### Problem statement
Go through the lines of the material and tally those with the string "Sistema"; reply with the number alone.

Material shown START

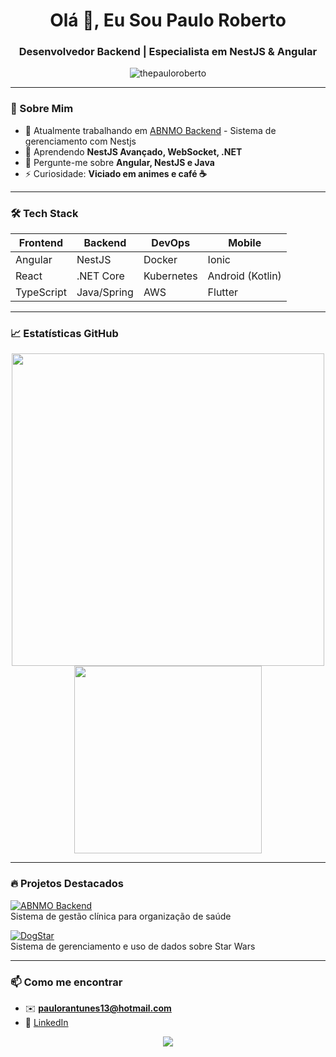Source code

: <h1 align="center">Olá 👋, Eu Sou Paulo Roberto</h1>
<h3 align="center">Desenvolvedor Backend | Especialista em NestJS & Angular</h3>

<p align="center">
  <img src="https://komarev.com/ghpvc/?username=thepauloroberto&label=Profile%20views&color=0e75b6&style=flat" alt="thepauloroberto" />
</p>

---

### 🚀 Sobre Mim
- 🔭 Atualmente trabalhando em [ABNMO Backend](https://github.com/ipecode-br/abnmo-backend) - Sistema de gerenciamento com Nestjs
- 🌱 Aprendendo **NestJS Avançado, WebSocket, .NET**
- 💬 Pergunte-me sobre **Angular, NestJS e Java**
- ⚡ Curiosidade: **Viciado em animes e café ☕**

---

### 🛠 Tech Stack
| Frontend       | Backend        | DevOps        | Mobile        |
|----------------|----------------|--------------|--------------|
| Angular        | NestJS         | Docker       | Ionic        |
| React          | .NET Core      | Kubernetes   | Android (Kotlin) |
| TypeScript     | Java/Spring    | AWS          | Flutter      |

---

### 📈 Estatísticas GitHub
<p align="center">
  <img src="https://github-readme-stats.vercel.app/api?username=ThePauloRoberto&show_icons=true&theme=tokyonight" width="500">
  <img src="https://github-readme-stats.vercel.app/api/top-langs/?username=ThePauloRoberto&layout=pie&theme=tokyonight" width="300">
</p>

---

### 🔥 Projetos Destacados
[![ABNMO Backend](https://img.shields.io/badge/🚀_ABNMO_Backend-NestJS_PostgreSQL-blue?style=for-the-badge)](https://github.com/ipecode-br/abnmo-backend)  
Sistema de gestão clínica para organização de saúde

[![DogStar](https://img.shields.io/badge/🔗_DogStar-orange?style=for-the-badge)](https://github.com/ThePauloRoberto/dogStar)  
Sistema de gerenciamento e uso de dados sobre Star Wars

---

### 📫 Como me encontrar
- ✉️ **paulorantunes13@hotmail.com**
- 💼 [LinkedIn](https://www.linkedin.com/in/paulo-roberto-developer)

<p align="center">
  <a href="https://www.linkedin.com/in/paulo-roberto-developer">
    <img src="https://img.shields.io/badge/LinkedIn-0077B5?style=for-the-badge&logo=linkedin&logoColor=white">
  </a>
</p>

Material shown END

### Exercise output
3